_Task statement_
Please restate word for word the lines from the top of the entries through the line that contains "and context pointers", and do not include any pictures.

_Source material_
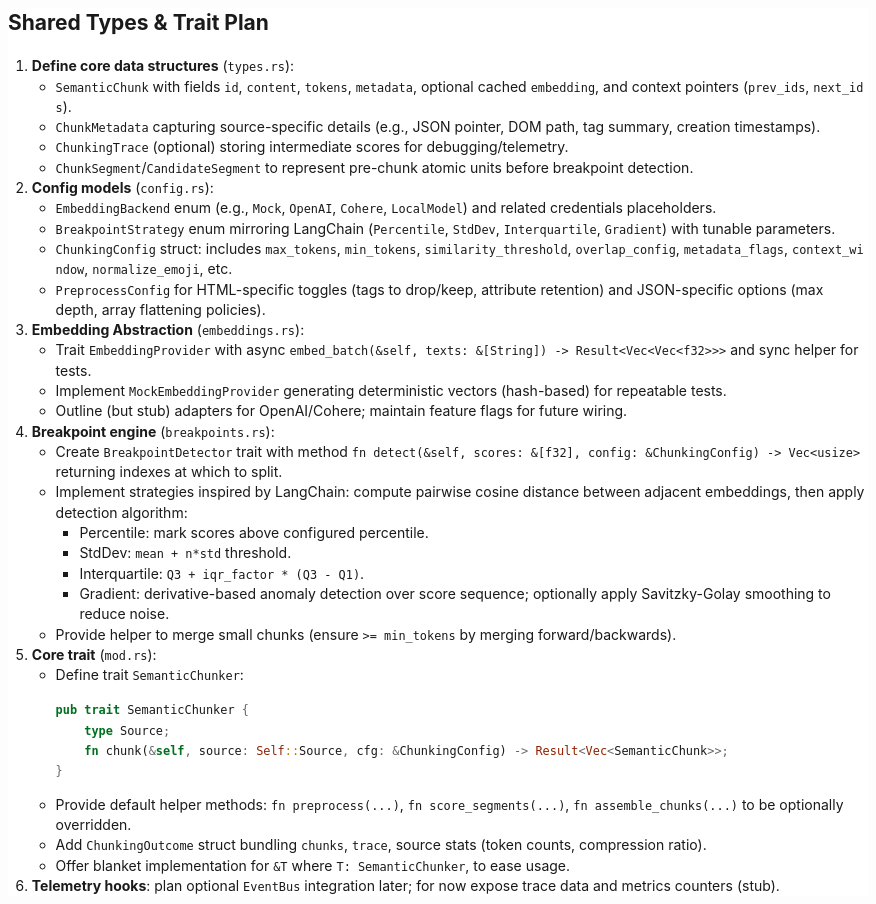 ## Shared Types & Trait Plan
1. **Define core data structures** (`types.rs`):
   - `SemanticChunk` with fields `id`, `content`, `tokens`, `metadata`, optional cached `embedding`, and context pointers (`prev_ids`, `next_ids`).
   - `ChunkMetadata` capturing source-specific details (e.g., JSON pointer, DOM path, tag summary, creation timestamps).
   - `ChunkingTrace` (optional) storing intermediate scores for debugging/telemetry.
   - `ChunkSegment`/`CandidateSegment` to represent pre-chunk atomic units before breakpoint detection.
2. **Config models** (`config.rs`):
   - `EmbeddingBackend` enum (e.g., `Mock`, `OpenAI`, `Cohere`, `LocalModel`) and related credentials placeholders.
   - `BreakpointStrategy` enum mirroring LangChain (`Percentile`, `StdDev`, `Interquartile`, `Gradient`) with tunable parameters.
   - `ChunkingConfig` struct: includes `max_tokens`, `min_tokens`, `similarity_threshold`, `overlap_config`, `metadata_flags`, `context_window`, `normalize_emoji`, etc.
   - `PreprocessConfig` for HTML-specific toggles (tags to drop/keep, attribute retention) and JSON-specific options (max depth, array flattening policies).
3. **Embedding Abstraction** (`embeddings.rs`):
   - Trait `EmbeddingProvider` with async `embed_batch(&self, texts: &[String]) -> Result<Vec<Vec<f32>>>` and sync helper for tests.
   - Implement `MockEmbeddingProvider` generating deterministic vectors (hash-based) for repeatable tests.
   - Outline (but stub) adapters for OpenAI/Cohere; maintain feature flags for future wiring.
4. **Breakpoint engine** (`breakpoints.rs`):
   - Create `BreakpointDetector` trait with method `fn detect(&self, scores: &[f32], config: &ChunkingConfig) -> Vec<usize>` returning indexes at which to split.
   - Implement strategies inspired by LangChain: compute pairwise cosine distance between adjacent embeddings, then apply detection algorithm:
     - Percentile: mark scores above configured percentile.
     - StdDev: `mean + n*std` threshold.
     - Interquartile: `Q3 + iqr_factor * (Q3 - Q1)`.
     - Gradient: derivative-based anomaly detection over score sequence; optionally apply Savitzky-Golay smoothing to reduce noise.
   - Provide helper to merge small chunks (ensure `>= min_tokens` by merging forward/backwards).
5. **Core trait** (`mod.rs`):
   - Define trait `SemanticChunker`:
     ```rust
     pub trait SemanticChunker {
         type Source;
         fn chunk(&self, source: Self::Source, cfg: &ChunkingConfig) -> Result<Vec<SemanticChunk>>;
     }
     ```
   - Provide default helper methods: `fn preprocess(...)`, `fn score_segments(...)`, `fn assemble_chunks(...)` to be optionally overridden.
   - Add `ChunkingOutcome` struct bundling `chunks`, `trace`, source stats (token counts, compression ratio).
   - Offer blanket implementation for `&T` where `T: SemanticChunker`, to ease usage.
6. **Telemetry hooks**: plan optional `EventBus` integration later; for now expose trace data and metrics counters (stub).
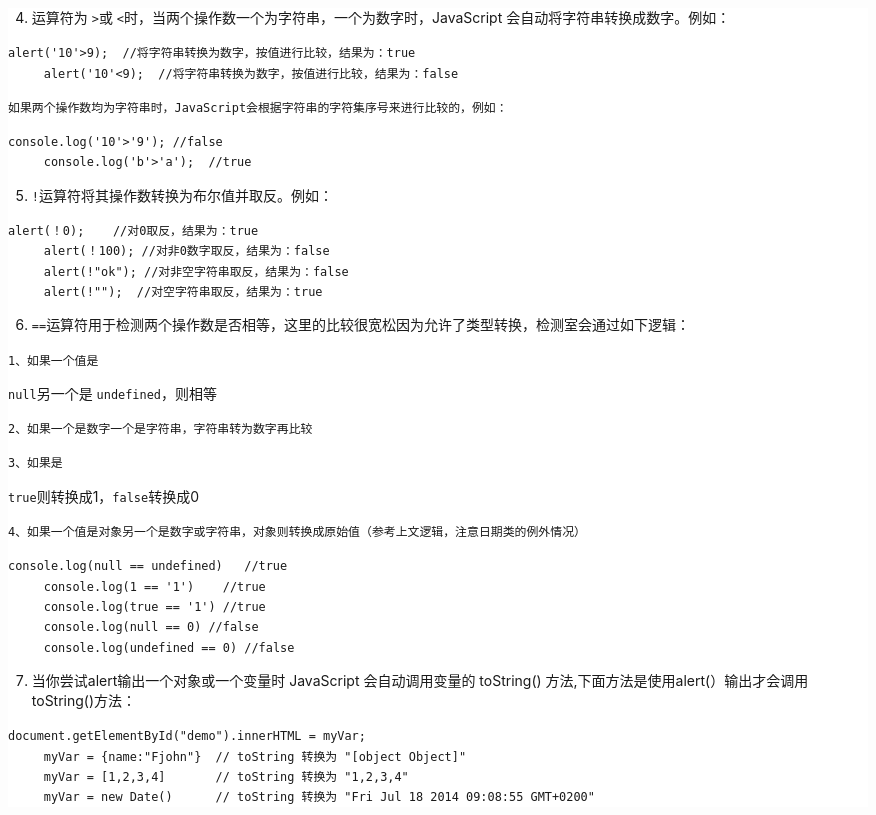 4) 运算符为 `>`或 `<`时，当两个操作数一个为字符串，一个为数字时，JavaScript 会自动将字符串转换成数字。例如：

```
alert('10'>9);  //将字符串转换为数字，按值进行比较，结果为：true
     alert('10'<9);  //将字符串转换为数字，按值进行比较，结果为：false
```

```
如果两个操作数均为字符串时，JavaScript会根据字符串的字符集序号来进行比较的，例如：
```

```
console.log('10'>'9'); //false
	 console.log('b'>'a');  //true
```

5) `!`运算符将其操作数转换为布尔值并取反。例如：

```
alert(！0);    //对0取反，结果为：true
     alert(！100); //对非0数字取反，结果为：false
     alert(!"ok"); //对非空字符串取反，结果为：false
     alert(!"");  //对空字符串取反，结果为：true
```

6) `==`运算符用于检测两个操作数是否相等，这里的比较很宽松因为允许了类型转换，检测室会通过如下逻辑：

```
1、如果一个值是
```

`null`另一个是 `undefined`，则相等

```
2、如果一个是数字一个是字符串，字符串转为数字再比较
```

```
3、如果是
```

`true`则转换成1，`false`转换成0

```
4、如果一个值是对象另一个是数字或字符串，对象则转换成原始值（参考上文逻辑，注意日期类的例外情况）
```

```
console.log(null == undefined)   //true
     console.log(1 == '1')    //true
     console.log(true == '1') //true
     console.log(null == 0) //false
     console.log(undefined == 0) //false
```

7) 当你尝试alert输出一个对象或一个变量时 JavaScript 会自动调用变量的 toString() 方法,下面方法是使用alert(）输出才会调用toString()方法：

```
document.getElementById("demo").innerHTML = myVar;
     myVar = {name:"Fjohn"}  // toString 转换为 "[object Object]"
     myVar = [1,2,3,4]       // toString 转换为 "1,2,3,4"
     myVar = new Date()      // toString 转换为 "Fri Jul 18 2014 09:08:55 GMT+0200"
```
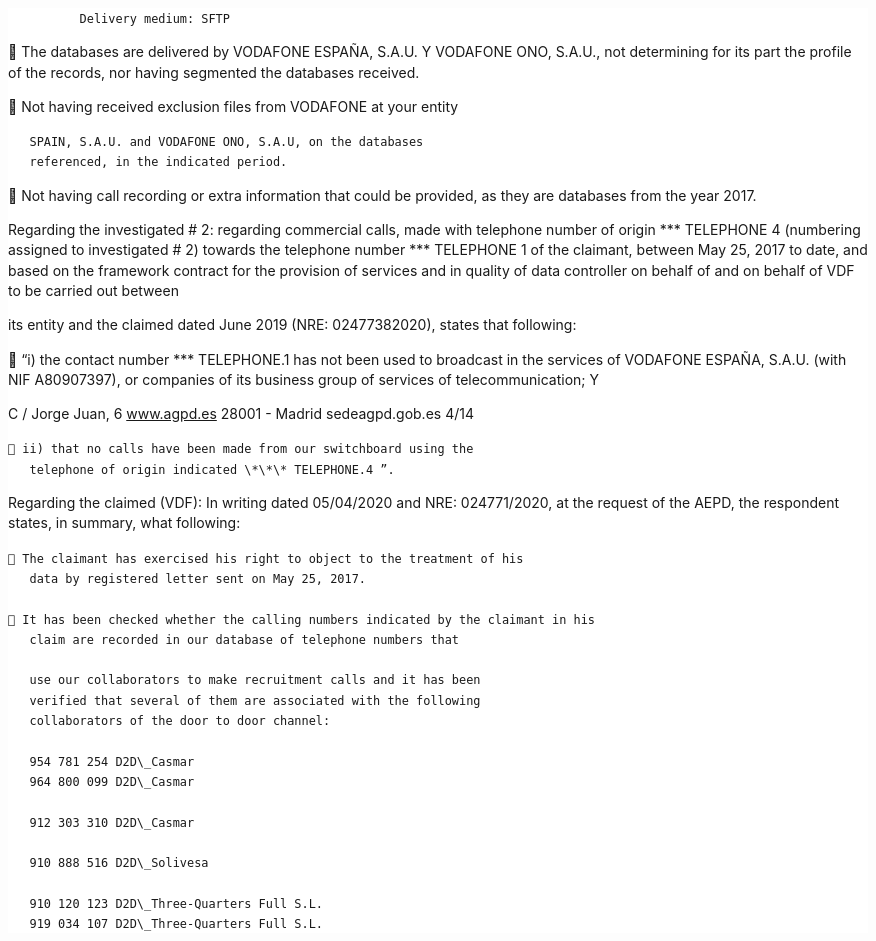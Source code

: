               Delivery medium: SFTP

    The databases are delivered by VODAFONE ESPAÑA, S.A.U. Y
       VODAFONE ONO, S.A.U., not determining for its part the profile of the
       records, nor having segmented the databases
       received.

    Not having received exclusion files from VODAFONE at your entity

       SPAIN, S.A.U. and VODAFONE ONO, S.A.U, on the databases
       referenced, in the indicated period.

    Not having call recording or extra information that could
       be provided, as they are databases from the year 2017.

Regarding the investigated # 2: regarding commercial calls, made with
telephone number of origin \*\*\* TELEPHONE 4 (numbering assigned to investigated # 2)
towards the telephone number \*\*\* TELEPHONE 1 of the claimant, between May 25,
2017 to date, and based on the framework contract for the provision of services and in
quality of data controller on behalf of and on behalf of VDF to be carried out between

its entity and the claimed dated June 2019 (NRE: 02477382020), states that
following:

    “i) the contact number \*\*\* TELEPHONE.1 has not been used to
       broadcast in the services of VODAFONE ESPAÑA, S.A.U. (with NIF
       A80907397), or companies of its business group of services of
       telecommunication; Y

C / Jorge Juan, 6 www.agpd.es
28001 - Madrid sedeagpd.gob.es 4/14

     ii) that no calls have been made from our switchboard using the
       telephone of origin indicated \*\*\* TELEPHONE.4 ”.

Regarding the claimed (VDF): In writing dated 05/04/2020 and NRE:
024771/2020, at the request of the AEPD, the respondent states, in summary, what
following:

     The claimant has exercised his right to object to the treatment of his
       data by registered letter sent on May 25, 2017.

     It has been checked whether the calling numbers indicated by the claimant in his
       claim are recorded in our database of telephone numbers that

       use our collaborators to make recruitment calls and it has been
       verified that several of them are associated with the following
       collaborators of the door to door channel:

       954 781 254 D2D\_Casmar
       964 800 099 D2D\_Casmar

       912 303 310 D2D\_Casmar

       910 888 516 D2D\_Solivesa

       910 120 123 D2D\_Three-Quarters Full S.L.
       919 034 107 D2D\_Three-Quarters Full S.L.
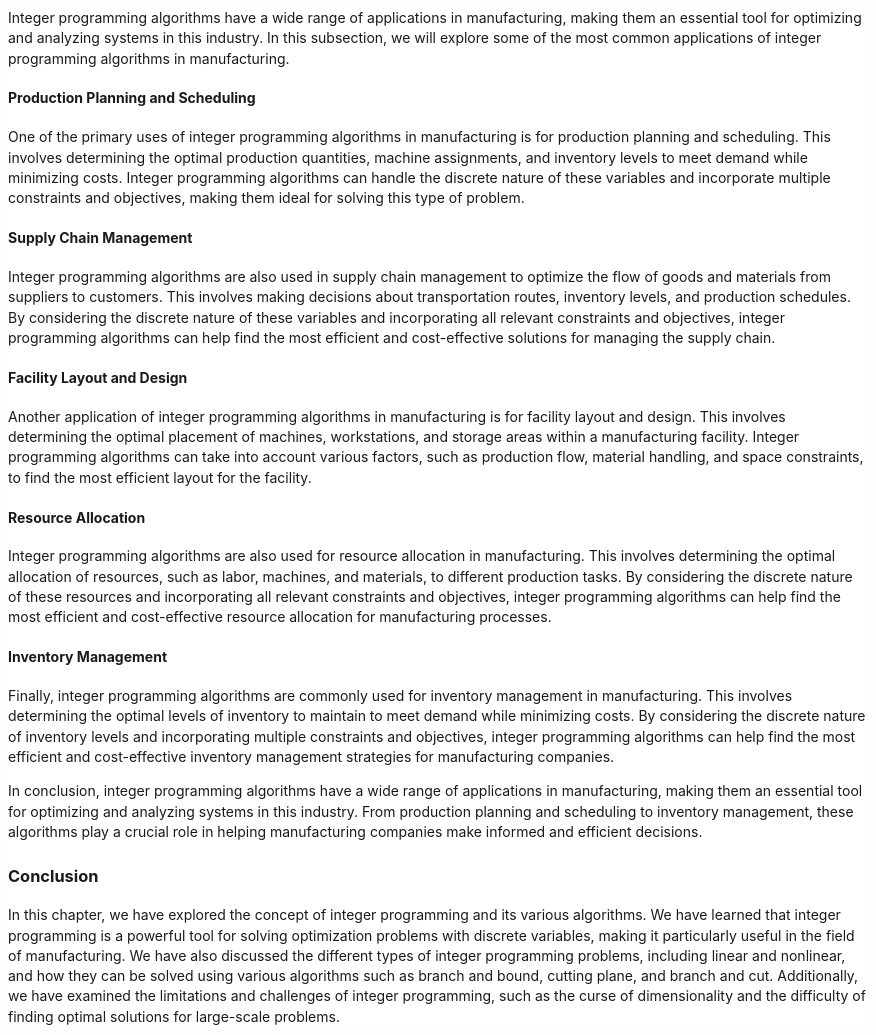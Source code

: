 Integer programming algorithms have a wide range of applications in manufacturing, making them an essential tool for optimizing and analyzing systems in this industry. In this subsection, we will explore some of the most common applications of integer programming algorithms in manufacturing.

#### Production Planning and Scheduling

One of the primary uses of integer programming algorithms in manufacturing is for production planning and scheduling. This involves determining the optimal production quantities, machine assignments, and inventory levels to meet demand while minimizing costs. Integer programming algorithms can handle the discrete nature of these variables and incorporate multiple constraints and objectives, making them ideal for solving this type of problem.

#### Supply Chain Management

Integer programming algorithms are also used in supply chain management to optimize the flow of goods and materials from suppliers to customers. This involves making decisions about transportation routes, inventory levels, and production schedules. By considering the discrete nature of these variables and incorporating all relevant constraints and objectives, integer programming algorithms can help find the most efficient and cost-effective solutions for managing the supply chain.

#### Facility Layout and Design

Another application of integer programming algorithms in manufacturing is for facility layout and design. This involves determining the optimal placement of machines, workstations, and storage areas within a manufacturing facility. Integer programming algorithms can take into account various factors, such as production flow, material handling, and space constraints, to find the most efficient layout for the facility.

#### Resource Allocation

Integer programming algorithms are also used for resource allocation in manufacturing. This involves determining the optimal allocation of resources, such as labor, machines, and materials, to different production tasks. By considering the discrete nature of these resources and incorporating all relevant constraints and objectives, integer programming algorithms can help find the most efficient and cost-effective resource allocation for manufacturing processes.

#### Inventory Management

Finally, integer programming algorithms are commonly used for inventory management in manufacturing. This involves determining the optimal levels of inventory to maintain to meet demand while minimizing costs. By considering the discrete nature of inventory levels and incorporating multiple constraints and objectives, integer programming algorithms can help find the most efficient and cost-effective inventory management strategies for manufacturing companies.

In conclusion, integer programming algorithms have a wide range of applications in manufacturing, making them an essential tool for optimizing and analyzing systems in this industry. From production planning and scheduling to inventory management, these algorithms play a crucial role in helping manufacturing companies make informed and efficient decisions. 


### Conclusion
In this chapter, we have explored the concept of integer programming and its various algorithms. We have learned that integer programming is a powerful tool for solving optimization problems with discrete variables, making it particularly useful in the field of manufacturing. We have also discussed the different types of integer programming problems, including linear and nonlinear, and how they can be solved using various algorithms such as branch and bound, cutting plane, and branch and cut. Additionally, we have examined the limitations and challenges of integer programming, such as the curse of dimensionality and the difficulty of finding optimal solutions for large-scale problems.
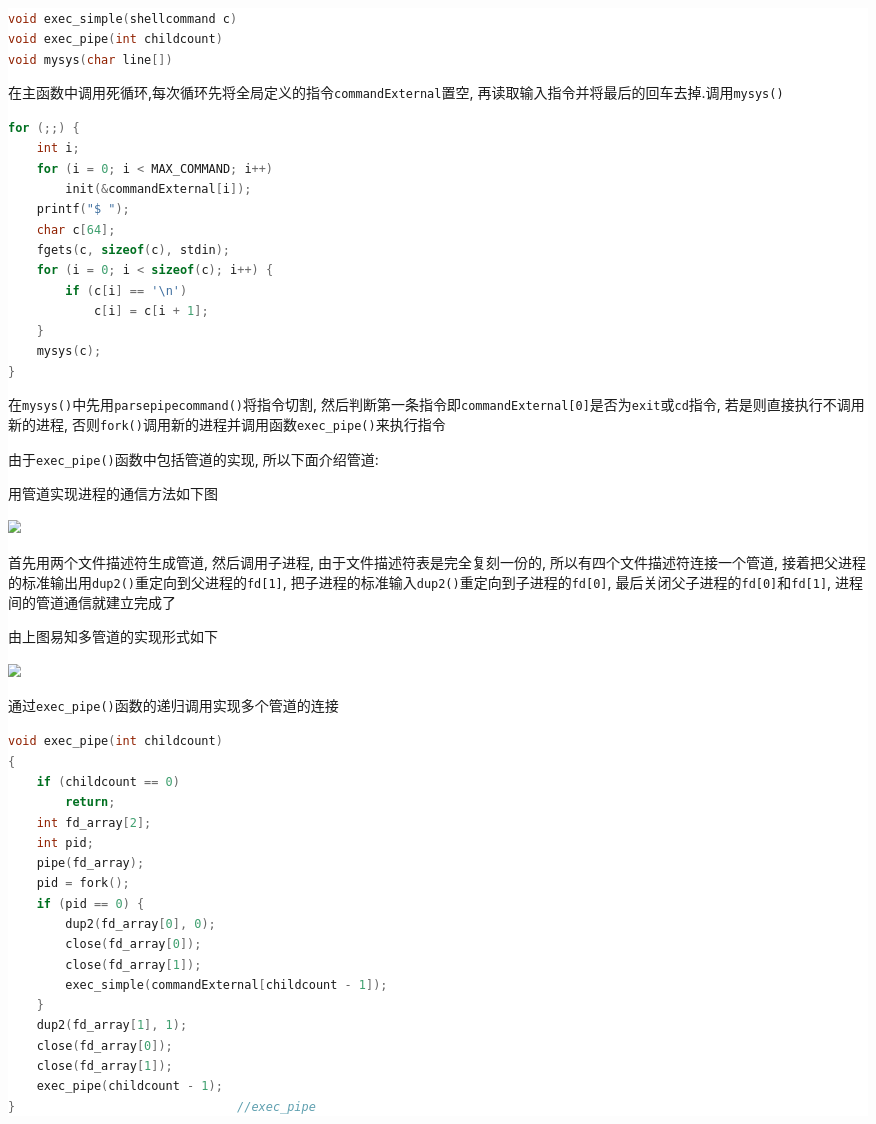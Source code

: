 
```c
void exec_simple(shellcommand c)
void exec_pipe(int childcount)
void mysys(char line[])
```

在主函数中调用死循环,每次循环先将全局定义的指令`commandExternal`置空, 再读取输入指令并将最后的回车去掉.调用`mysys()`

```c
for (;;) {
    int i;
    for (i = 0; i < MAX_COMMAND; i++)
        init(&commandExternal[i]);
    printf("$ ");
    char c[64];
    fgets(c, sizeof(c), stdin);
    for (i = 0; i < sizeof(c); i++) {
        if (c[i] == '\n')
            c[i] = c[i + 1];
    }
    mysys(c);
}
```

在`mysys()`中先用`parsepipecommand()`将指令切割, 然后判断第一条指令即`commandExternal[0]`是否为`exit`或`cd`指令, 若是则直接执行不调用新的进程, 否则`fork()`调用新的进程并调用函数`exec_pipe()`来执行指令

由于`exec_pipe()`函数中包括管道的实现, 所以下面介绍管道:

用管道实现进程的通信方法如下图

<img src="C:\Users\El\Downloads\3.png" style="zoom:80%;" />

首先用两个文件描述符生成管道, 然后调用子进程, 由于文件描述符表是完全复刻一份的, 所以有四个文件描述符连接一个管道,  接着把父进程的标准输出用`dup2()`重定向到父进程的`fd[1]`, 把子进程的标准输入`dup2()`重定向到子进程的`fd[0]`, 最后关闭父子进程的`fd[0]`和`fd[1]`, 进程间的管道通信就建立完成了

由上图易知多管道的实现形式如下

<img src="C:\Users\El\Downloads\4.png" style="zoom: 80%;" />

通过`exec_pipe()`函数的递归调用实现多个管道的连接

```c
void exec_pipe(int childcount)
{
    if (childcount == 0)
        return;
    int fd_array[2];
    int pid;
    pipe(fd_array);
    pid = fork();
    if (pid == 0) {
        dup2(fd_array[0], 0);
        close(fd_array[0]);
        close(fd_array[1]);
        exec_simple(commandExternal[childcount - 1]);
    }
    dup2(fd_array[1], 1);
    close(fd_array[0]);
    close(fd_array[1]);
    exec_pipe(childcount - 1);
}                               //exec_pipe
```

_Response to this task_
 ## Shared Types & Trait Plan
1. **Define core data structures** (`types.rs`):
   - `SemanticChunk` with fields `id`, `content`, `tokens`, `metadata`, optional cached `embedding`, and context pointers (`prev_ids`, `next_ids`).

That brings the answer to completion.